## WHAT THE EXERCISE ASKS
Your answer should be one number: how many lines of the records hold the string "docs".

Saved entries

=== Section Start ===

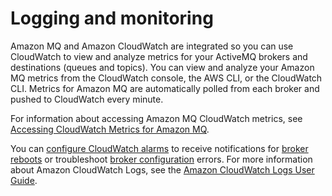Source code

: # Logging and monitoring<a name="logging-and-monitoring"></a>

 Amazon MQ and Amazon CloudWatch are integrated so you can use CloudWatch to view and analyze metrics for your ActiveMQ brokers and destinations \(queues and topics\)\. You can view and analyze your Amazon MQ metrics from the CloudWatch console, the AWS CLI, or the CloudWatch CLI\. Metrics for Amazon MQ are automatically polled from each broker and pushed to CloudWatch every minute\.

 For information about accessing Amazon MQ CloudWatch metrics, see [Accessing CloudWatch Metrics for Amazon MQ](https://docs.aws.amazon.com/amazon-mq/latest/developer-guide/amazon-mq-accessing-metrics)\. 

 You can [configure CloudWatch alarms](https://docs.aws.amazon.com/AmazonCloudWatch/latest/monitoring/AlarmThatSendsEmail) to receive notifications for [broker reboots](https://docs.aws.amazon.com/amazon-mq/latest/api-reference/brokers-broker-id-reboot) or troubleshoot [broker configuration](https://docs.aws.amazon.com/amazon-mq/latest/developer-guide/amazon-mq-broker-configuration-parameters) errors\. For more information about Amazon CloudWatch Logs, see the [Amazon CloudWatch Logs User Guide](https://docs.aws.amazon.com/AmazonCloudWatch/latest/logs/)\. 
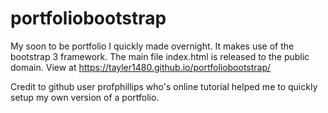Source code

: # portfoliobootstrap 
My soon to be portfolio I quickly made overnight. It makes use of the bootstrap 3 framework. 
The main file index.html is released to the public domain. View at https://tayler1480.github.io/portfoliobootstrap/

Credit to github user profphillips who's online tutorial helped me to quickly setup my  own version of  a portfolio.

=== Section End ===

## WRITTEN REPLY
2